余は日本人なり。天皇に対する敬意に於いて一般日本人に劣るとは思わず。しかるに日本精神を讃仰する友人の論の矢表に立ちて、つねにこれに対する破目に陥るは何ぞや。
(昭和20年9月22日)
また、この本は日記を一切の修正なく書籍にしたので、端々にこういうリアリティがあります。
解剖実習室に屍体二十余来る。すべて上野駅頭の餓死者なり。それでもまだ「女」を探して失笑す。
(昭和20年11月28日)
そして占領軍になじんでいく日本人について、このように観察しています。
明らかに、進駐軍を見得る土地の日本の民衆はアメリカ兵に参りつつある。軍規の厳正なこと、機械化の大規模なこと、物資の潤沢なことよりも、アメリカ兵の明朗なことと親切なこととあっさりしていることに参りつつある。
吾々は、この民衆を嘲笑したい。ただ時勢のままに動く愚衆の波を笑いたい。--しかし笑うことは出来ない。この愚衆こそ、日本人そのものだからである。吾々はたしかに米国人に劣っていることを素直に認める必要がある。それは主として社会的訓練であり、公衆道徳である。

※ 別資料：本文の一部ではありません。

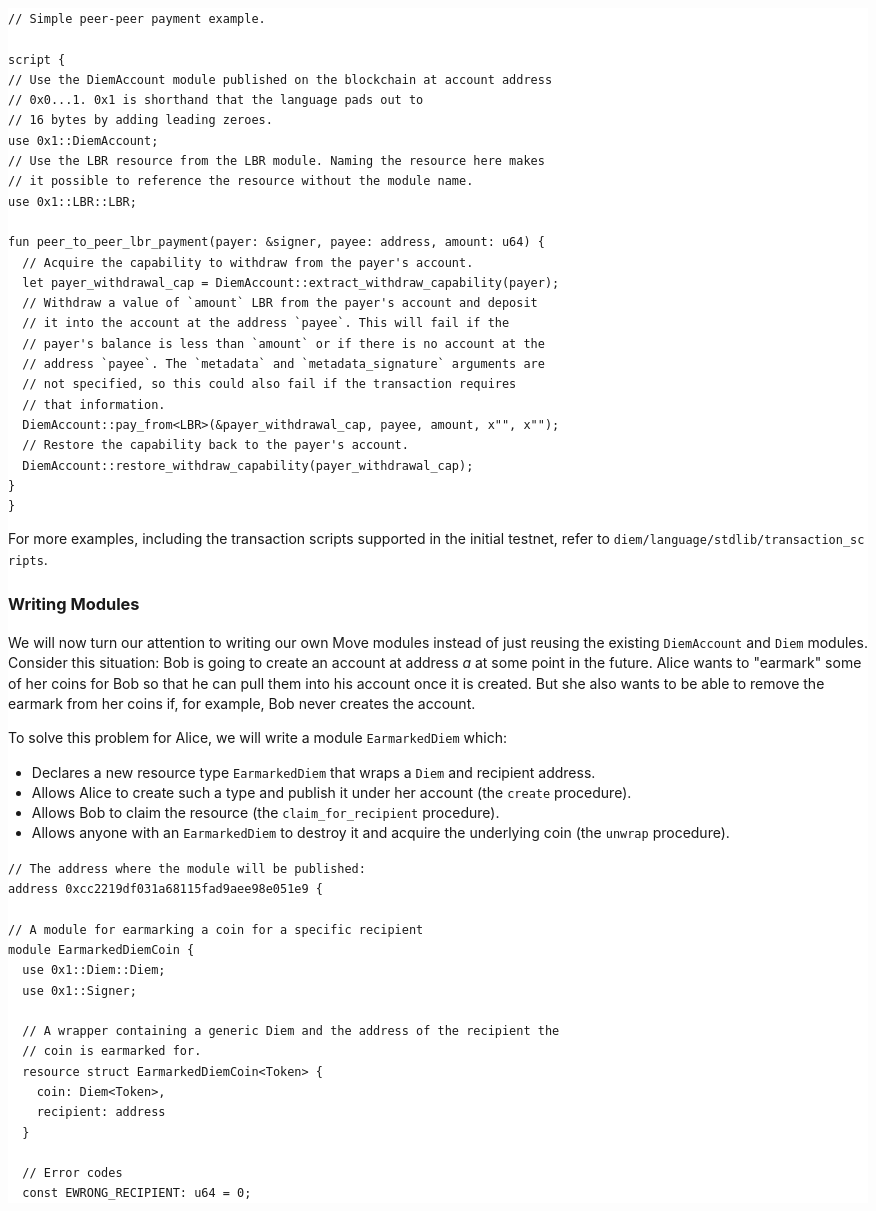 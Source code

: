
 ```move
// Simple peer-peer payment example.

script {
// Use the DiemAccount module published on the blockchain at account address
// 0x0...1. 0x1 is shorthand that the language pads out to
// 16 bytes by adding leading zeroes.
use 0x1::DiemAccount;
// Use the LBR resource from the LBR module. Naming the resource here makes
// it possible to reference the resource without the module name.
use 0x1::LBR::LBR;

fun peer_to_peer_lbr_payment(payer: &signer, payee: address, amount: u64) {
  // Acquire the capability to withdraw from the payer's account.
  let payer_withdrawal_cap = DiemAccount::extract_withdraw_capability(payer);
  // Withdraw a value of `amount` LBR from the payer's account and deposit
  // it into the account at the address `payee`. This will fail if the
  // payer's balance is less than `amount` or if there is no account at the
  // address `payee`. The `metadata` and `metadata_signature` arguments are
  // not specified, so this could also fail if the transaction requires
  // that information.
  DiemAccount::pay_from<LBR>(&payer_withdrawal_cap, payee, amount, x"", x"");
  // Restore the capability back to the payer's account.
  DiemAccount::restore_withdraw_capability(payer_withdrawal_cap);
}
}
```

For more examples, including the transaction scripts supported in the initial testnet, refer to `diem/language/stdlib/transaction_scripts`.

### Writing Modules

We will now turn our attention to writing our own Move modules instead of just reusing the existing `DiemAccount` and `Diem` modules. Consider this situation:
Bob is going to create an account at address _a_ at some point in the future. Alice wants to "earmark" some of her coins for Bob so that he can pull them into his account once it is created. But she also wants to be able to remove the earmark from her coins if, for example, Bob never creates the account.

To solve this problem for Alice, we will write a module `EarmarkedDiem` which:

- Declares a new resource type `EarmarkedDiem` that wraps a `Diem` and recipient address.
- Allows Alice to create such a type and publish it under her account (the `create` procedure).
- Allows Bob to claim the resource (the `claim_for_recipient` procedure).
- Allows anyone with an `EarmarkedDiem` to destroy it and acquire the underlying coin (the `unwrap` procedure).

```move
// The address where the module will be published:
address 0xcc2219df031a68115fad9aee98e051e9 {

// A module for earmarking a coin for a specific recipient
module EarmarkedDiemCoin {
  use 0x1::Diem::Diem;
  use 0x1::Signer;

  // A wrapper containing a generic Diem and the address of the recipient the
  // coin is earmarked for.
  resource struct EarmarkedDiemCoin<Token> {
    coin: Diem<Token>,
    recipient: address
  }

  // Error codes
  const EWRONG_RECIPIENT: u64 = 0;
```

本音を吐くと、天皇制を護るというわれわれ友人のだれ一人も、天皇制以外の政体というものを知らない。従って天皇制が他に勝っているゆえんを、真に万人に納得出来る説明の出来る者がない。それは過去の教育から来た信仰と、占領軍に対する反抗に過ぎないところがある。
(昭和20年12月1日)
貴重な記録であるとともに、青年山田風太郎を追体験できる本です。